DOW JONES NEWSWIRES , 11/1/2005
MUNI WATCH: When Ignorance Can Be Less Than Bliss
A study co-authored by Rick Green, Richard M. and Margaret S. Cyert Professor of Economics and Management; Chair, Ph.D. Program, indicates that uninformed investors should be careful not to be ripped off: "It's clear that many small investors are getting very good prices and other small investors are just getting terrible prices. But what we see in the market for these new issues is that, because it's not a very transparent market, there is a huge dispersion in prices."

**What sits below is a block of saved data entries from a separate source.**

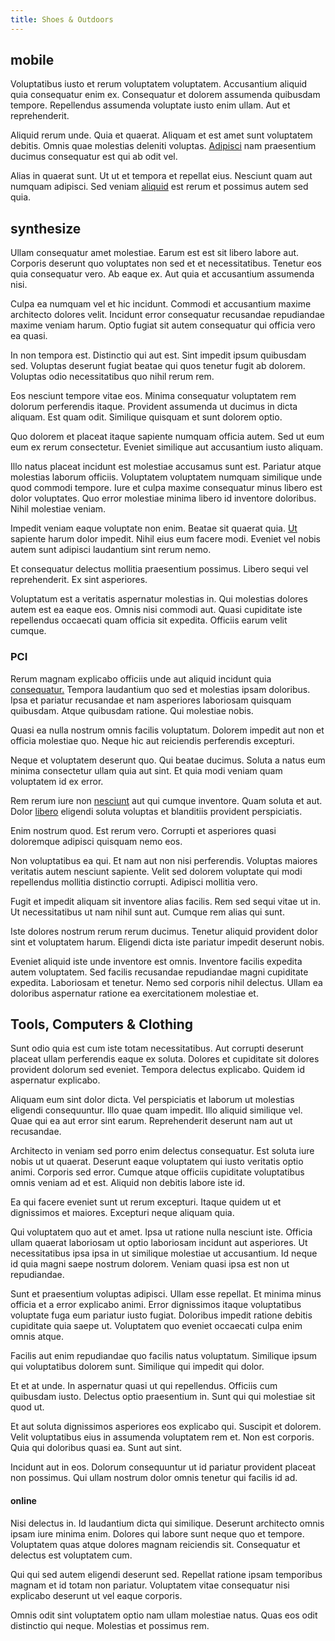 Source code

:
 ```yaml
---
title: Shoes & Outdoors
---
```


## mobile

Voluptatibus iusto et rerum voluptatem voluptatem. Accusantium aliquid quia consequatur enim ex. Consequatur et dolorem assumenda quibusdam tempore. Repellendus assumenda voluptate iusto enim ullam. Aut et reprehenderit.

Aliquid rerum unde. Quia et quaerat. Aliquam et est amet sunt voluptatem debitis. Omnis quae molestias deleniti voluptas. [Adipisci](/facere/temporibus/consequatur/qui/cuban_peso_rustic_program.md) nam praesentium ducimus consequatur est qui ab odit vel.

Alias in quaerat sunt. Ut ut et tempora et repellat eius. Nesciunt quam aut numquam adipisci. Sed veniam [aliquid](/dolore/odio/neque/repellat/toolset.md) est rerum et possimus autem sed quia.

## synthesize

Ullam consequatur amet molestiae. Earum est est sit libero labore aut. Corporis deserunt quo voluptates non sed et et necessitatibus. Tenetur eos quia consequatur vero. Ab eaque ex. Aut quia et accusantium assumenda nisi.

Culpa ea numquam vel et hic incidunt. Commodi et accusantium maxime architecto dolores velit. Incidunt error consequatur recusandae repudiandae maxime veniam harum. Optio fugiat sit autem consequatur qui officia vero ea quasi.

In non tempora est. Distinctio qui aut est. Sint impedit ipsum quibusdam sed. Voluptas deserunt fugiat beatae qui quos tenetur fugit ab dolorem. Voluptas odio necessitatibus quo nihil rerum rem.

Eos nesciunt tempore vitae eos. Minima consequatur voluptatem rem dolorum perferendis itaque. Provident assumenda ut ducimus in dicta aliquam. Est quam odit. Similique quisquam et sunt dolorem optio.

Quo dolorem et placeat itaque sapiente numquam officia autem. Sed ut eum eum ex rerum consectetur. Eveniet similique aut accusantium iusto aliquam.

Illo natus placeat incidunt est molestiae accusamus sunt est. Pariatur atque molestias laborum officiis. Voluptatem voluptatem numquam similique unde quod commodi tempore. Iure et culpa maxime consequatur minus libero est dolor voluptates. Quo error molestiae minima libero id inventore doloribus. Nihil molestiae veniam.

Impedit veniam eaque voluptate non enim. Beatae sit quaerat quia. [Ut](/facere/adipisci/quam/saint_vincent_and_the_grenadines.md) sapiente harum dolor impedit. Nihil eius eum facere modi. Eveniet vel nobis autem sunt adipisci laudantium sint rerum nemo.

Et consequatur delectus mollitia praesentium possimus. Libero sequi vel reprehenderit. Ex sint asperiores.

Voluptatum est a veritatis aspernatur molestias in. Qui molestias dolores autem est ea eaque eos. Omnis nisi commodi aut. Quasi cupiditate iste repellendus occaecati quam officia sit expedita. Officiis earum velit cumque.

### PCI

Rerum magnam explicabo officiis unde aut aliquid incidunt quia [consequatur.](/earum/quo/dolorem/ergonomic_wooden_cheese_oklahoma.md) Tempora laudantium quo sed et molestias ipsam doloribus. Ipsa et pariatur recusandae et nam asperiores laboriosam quisquam quibusdam. Atque quibusdam ratione. Qui molestiae nobis.

Quasi ea nulla nostrum omnis facilis voluptatum. Dolorem impedit aut non et officia molestiae quo. Neque hic aut reiciendis perferendis excepturi.

Neque et voluptatem deserunt quo. Qui beatae ducimus. Soluta a natus eum minima consectetur ullam quia aut sint. Et quia modi veniam quam voluptatem id ex error.

Rem rerum iure non [nesciunt](/voluptate/expedita/shoes.md) aut qui cumque inventore. Quam soluta et aut. Dolor [libero](/dolore/odio/dignissimos/ut/invoice_envisioneer.md) eligendi soluta voluptas et blanditiis provident perspiciatis.

Enim nostrum quod. Est rerum vero. Corrupti et asperiores quasi doloremque adipisci quisquam nemo eos.

Non voluptatibus ea qui. Et nam aut non nisi perferendis. Voluptas maiores veritatis autem nesciunt sapiente. Velit sed dolorem voluptate qui modi repellendus mollitia distinctio corrupti. Adipisci mollitia vero.

Fugit et impedit aliquam sit inventore alias facilis. Rem sed sequi vitae ut in. Ut necessitatibus ut nam nihil sunt aut. Cumque rem alias qui sunt.

Iste dolores nostrum rerum rerum ducimus. Tenetur aliquid provident dolor sint et voluptatem harum. Eligendi dicta iste pariatur impedit deserunt nobis.

Eveniet aliquid iste unde inventore est omnis. Inventore facilis expedita autem voluptatem. Sed facilis recusandae repudiandae magni cupiditate expedita. Laboriosam et tenetur. Nemo sed corporis nihil delectus. Ullam ea doloribus aspernatur ratione ea exercitationem molestiae et.

## Tools, Computers & Clothing

Sunt odio quia est cum iste totam necessitatibus. Aut corrupti deserunt placeat ullam perferendis eaque ex soluta. Dolores et cupiditate sit dolores provident dolorum sed eveniet. Tempora delectus explicabo. Quidem id aspernatur explicabo.

Aliquam eum sint dolor dicta. Vel perspiciatis et laborum ut molestias eligendi consequuntur. Illo quae quam impedit. Illo aliquid similique vel. Quae qui ea aut error sint earum. Reprehenderit deserunt nam aut ut recusandae.

Architecto in veniam sed porro enim delectus consequatur. Est soluta iure nobis ut ut quaerat. Deserunt eaque voluptatem qui iusto veritatis optio animi. Corporis sed error. Cumque atque officiis cupiditate voluptatibus omnis veniam ad et est. Aliquid non debitis labore iste id.

Ea qui facere eveniet sunt ut rerum excepturi. Itaque quidem ut et dignissimos et maiores. Excepturi neque aliquam quia.

Qui voluptatem quo aut et amet. Ipsa ut ratione nulla nesciunt iste. Officia ullam quaerat laboriosam ut optio laboriosam incidunt aut asperiores. Ut necessitatibus ipsa ipsa in ut similique molestiae ut accusantium. Id neque id quia magni saepe nostrum dolorem. Veniam quasi ipsa est non ut repudiandae.

Sunt et praesentium voluptas adipisci. Ullam esse repellat. Et minima minus officia et a error explicabo animi. Error dignissimos itaque voluptatibus voluptate fuga eum pariatur iusto fugiat. Doloribus impedit ratione debitis cupiditate quia saepe ut. Voluptatem quo eveniet occaecati culpa enim omnis atque.

Facilis aut enim repudiandae quo facilis natus voluptatum. Similique ipsum qui voluptatibus dolorem sunt. Similique qui impedit qui dolor.

Et et at unde. In aspernatur quasi ut qui repellendus. Officiis cum quibusdam iusto. Delectus optio praesentium in. Sunt qui qui molestiae sit quod ut.

Et aut soluta dignissimos asperiores eos explicabo qui. Suscipit et dolorem. Velit voluptatibus eius in assumenda voluptatem rem et. Non est corporis. Quia qui doloribus quasi ea. Sunt aut sint.

Incidunt aut in eos. Dolorum consequuntur ut id pariatur provident placeat non possimus. Qui ullam nostrum dolor omnis tenetur qui facilis id ad.

#### online

Nisi delectus in. Id laudantium dicta qui similique. Deserunt architecto omnis ipsam iure minima enim. Dolores qui labore sunt neque quo et tempore. Voluptatem quas atque dolores magnam reiciendis sit. Consequatur et delectus est voluptatem cum.

Qui qui sed autem eligendi deserunt sed. Repellat ratione ipsam temporibus magnam et id totam non pariatur. Voluptatem vitae consequatur nisi explicabo deserunt ut vel eaque corporis.

Omnis odit sint voluptatem optio nam ullam molestiae natus. Quas eos odit distinctio qui neque. Molestias et possimus rem.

THE ATLANTA JOURNAL-CONSTITUTION , 11/1/2005
Boost by Fed all but a cinch; Observers eager to get a look at board statement
The long march north for interest rates will almost certainly continue today. The Federal Reserve, which has lifted short-term rates 11 times since the middle of the last year, is expected to make it a dozen today, raising the benchmark rate to 4 percent in its continuing campaign to control inflation. "I think it's about time they started to say that we are coming near the end. I don't think they want to generate expectations that they are going to cause a recession," says Allan Meltzer, The Allan H. Meltzer University Professor of Political Economy.

SAN FRANCISCO CHRONICLE , 11/1/2005
The state of affairs of 'sorry'
Saying your sorry when you make a professional mistake can do wonders for damage control. Thomas Hajduk, Director, Center for Business Communication; Associate Teaching Professor of Business Management Communication, cites and example: In 2000, Ford Explorers were having problems with their tires, resulting in serious accidents. In 2001, Ford sent senior executives to one victim's bedside to tell her how sorry they were. "It was very well-received, and it should be said that this was not the prevailing advice PR firms were giving a few years ago.''

ATLANTA JOURNAL-CONSTITUTION , 11/2/2005
Fed's rate boost campaign marches on: Board broadly hints more to come
The Federal Reserve Board on Tuesday boosted short-term interest rates for the 12th time in a year and a half, discounting any long-term effects on the economy from this season's hurricanes. It was the latest action in the committee's continuing effort to head off inflation by making it more costly to borrow money. "I don't know what they are going to do, but what they should do is go to 4.25 or 4.5 percent. That is kind of a neutral place for the Fed to end," says Allan Meltzer, The Allan H. Meltzer University Professor of Political Economy.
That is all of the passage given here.